→ **What is needed**
Output the entries exactly as they appear. Pictures should not be included.

--- Dataset records Enclosed Below ---

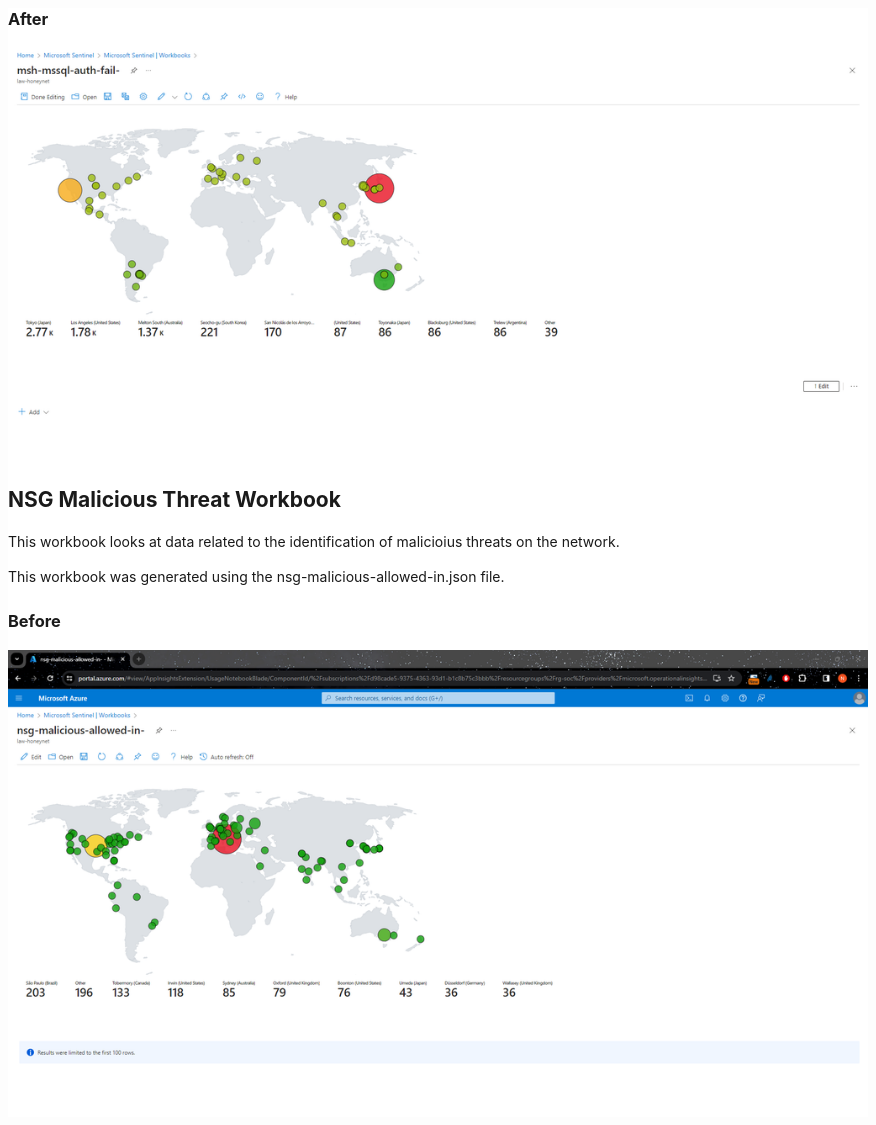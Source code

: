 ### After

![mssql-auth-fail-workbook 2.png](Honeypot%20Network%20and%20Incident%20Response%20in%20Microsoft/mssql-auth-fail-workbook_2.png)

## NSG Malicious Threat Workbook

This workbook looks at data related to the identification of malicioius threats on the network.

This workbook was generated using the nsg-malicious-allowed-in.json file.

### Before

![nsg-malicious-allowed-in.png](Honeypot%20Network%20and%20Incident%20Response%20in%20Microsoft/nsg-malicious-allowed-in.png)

--- End of Enclosed Dataset records ---

→ **The answer**
Source code

: ### After

![mssql-auth-fail-workbook 2.png](Honeypot%20Network%20and%20Incident%20Response%20in%20Microsoft/mssql-auth-fail-workbook_2.png)

## NSG Malicious Threat Workbook

This workbook looks at data related to the identification of malicioius threats on the network.

This workbook was generated using the nsg-malicious-allowed-in.json file.

### Before

![nsg-malicious-allowed-in.png](Honeypot%20Network%20and%20Incident%20Response%20in%20Microsoft/nsg-malicious-allowed-in.png)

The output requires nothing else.